§ WORK ORDER
Repeat precisely the span of lines below that opens with the line containing "- Remove all" and closes with the line containing "## Day 9 (Generic Tree Operations)", both included.

§ Collected data
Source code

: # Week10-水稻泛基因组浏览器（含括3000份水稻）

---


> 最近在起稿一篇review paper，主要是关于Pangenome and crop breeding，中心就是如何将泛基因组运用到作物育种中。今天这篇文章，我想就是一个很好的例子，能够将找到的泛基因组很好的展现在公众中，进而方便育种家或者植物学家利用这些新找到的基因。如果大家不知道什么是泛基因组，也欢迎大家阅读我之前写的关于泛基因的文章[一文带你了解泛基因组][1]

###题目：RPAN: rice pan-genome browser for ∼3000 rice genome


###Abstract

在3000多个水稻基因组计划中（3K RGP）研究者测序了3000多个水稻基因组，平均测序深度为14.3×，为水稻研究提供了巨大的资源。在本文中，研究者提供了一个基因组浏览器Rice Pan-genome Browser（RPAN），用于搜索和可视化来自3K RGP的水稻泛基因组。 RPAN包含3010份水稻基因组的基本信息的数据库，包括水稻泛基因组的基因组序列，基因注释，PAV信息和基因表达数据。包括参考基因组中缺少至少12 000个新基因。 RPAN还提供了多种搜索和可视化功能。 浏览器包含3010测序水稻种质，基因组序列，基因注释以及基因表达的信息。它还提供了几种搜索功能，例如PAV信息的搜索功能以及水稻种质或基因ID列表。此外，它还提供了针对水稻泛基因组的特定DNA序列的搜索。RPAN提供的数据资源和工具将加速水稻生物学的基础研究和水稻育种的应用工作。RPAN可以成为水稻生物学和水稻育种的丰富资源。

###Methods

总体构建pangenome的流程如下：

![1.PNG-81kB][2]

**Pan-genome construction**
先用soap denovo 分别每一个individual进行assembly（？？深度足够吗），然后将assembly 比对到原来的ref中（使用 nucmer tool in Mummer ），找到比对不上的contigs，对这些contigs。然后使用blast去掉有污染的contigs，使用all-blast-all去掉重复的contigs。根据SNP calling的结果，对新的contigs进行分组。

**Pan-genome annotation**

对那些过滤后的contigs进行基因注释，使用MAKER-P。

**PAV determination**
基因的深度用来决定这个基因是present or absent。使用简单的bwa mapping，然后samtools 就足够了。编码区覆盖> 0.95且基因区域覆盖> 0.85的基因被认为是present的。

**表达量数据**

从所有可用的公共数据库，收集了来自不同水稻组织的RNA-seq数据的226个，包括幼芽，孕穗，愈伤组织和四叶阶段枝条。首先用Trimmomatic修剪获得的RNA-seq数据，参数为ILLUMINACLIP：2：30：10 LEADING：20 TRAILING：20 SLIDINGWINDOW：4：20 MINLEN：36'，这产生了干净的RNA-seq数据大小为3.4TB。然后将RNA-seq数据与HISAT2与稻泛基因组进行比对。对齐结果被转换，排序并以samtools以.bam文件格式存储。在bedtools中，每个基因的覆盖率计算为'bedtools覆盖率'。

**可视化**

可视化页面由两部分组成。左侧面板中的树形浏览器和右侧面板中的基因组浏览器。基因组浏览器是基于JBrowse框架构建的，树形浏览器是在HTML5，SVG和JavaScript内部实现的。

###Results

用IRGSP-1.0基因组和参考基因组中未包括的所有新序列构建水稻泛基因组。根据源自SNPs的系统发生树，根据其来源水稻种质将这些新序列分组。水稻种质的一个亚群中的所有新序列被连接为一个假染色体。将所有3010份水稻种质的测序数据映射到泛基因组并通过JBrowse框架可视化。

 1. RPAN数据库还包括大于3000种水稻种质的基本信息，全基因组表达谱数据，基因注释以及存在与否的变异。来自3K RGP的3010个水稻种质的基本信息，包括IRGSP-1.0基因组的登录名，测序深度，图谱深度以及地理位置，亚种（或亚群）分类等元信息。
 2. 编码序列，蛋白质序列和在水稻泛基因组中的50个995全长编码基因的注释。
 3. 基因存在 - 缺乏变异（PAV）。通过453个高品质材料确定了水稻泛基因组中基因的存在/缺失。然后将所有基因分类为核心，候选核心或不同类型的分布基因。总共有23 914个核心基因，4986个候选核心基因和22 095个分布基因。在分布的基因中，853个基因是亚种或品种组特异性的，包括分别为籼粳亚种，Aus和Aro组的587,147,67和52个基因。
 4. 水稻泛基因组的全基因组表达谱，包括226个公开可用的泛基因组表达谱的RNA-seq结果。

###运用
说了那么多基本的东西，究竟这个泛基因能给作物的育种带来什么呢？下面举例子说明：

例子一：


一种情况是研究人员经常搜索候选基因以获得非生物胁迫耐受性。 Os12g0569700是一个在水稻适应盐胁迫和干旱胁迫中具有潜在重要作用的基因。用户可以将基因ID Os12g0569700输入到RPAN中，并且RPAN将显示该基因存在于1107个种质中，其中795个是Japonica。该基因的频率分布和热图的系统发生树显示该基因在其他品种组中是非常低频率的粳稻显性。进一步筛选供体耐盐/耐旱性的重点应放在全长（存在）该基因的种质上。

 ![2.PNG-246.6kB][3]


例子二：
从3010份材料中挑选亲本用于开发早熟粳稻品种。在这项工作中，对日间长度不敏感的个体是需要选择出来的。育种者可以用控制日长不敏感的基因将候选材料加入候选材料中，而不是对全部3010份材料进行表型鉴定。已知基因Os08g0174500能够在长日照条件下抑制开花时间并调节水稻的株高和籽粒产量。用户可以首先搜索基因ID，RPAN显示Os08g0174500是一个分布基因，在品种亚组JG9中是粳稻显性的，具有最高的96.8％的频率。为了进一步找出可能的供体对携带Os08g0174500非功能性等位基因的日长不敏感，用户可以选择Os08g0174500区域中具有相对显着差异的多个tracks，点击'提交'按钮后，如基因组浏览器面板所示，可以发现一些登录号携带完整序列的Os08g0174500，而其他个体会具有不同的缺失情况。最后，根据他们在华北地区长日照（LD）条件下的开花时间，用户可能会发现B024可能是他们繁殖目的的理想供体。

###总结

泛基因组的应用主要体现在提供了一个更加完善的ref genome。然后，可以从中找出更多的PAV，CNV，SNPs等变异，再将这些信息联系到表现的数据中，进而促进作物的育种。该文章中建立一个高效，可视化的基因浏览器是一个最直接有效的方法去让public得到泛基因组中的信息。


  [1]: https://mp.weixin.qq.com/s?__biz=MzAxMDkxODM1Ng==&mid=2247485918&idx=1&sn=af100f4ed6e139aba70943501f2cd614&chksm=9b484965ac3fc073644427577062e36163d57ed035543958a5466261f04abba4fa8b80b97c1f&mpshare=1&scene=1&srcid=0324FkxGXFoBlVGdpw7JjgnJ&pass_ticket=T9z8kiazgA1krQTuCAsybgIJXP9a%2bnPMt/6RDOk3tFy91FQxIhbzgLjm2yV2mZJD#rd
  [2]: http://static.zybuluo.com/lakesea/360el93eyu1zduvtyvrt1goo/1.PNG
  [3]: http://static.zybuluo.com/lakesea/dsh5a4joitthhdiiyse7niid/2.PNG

* * *

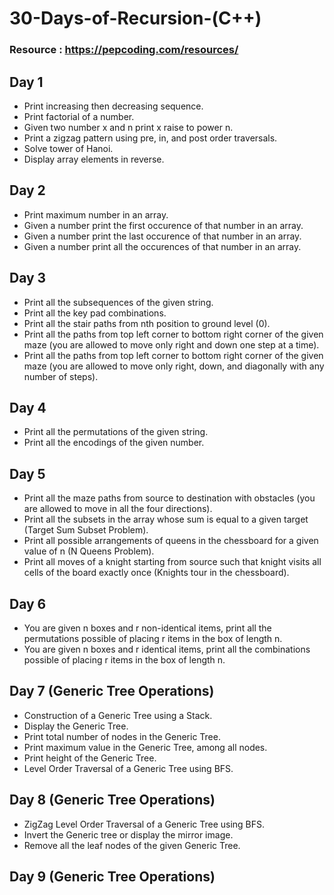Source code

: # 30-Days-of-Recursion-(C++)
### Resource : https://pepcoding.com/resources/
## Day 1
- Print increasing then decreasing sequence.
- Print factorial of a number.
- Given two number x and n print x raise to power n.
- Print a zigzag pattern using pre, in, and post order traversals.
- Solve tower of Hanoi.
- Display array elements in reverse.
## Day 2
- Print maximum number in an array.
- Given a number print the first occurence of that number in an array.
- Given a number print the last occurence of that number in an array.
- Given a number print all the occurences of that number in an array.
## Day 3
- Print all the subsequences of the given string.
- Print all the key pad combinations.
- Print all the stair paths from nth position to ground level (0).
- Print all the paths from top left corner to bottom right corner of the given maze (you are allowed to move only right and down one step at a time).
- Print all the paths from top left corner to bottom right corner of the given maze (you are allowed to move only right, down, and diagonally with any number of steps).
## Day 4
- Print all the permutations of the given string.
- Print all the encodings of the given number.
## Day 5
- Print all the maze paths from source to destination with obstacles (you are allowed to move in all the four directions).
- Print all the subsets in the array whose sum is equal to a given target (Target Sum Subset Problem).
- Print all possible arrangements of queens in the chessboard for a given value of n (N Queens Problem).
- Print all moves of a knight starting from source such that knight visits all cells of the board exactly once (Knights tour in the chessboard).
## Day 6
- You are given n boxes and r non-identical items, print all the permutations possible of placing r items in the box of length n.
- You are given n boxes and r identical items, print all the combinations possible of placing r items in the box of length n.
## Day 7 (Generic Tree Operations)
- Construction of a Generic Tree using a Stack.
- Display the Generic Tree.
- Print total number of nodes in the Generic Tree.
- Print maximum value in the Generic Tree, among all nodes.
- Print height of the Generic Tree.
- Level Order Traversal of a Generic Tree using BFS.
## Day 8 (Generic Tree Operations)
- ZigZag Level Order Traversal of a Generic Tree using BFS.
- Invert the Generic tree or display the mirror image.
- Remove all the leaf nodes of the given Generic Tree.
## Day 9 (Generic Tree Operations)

§ ANSWER BOX
- Remove all the leaf nodes of the given Generic Tree.
## Day 9 (Generic Tree Operations)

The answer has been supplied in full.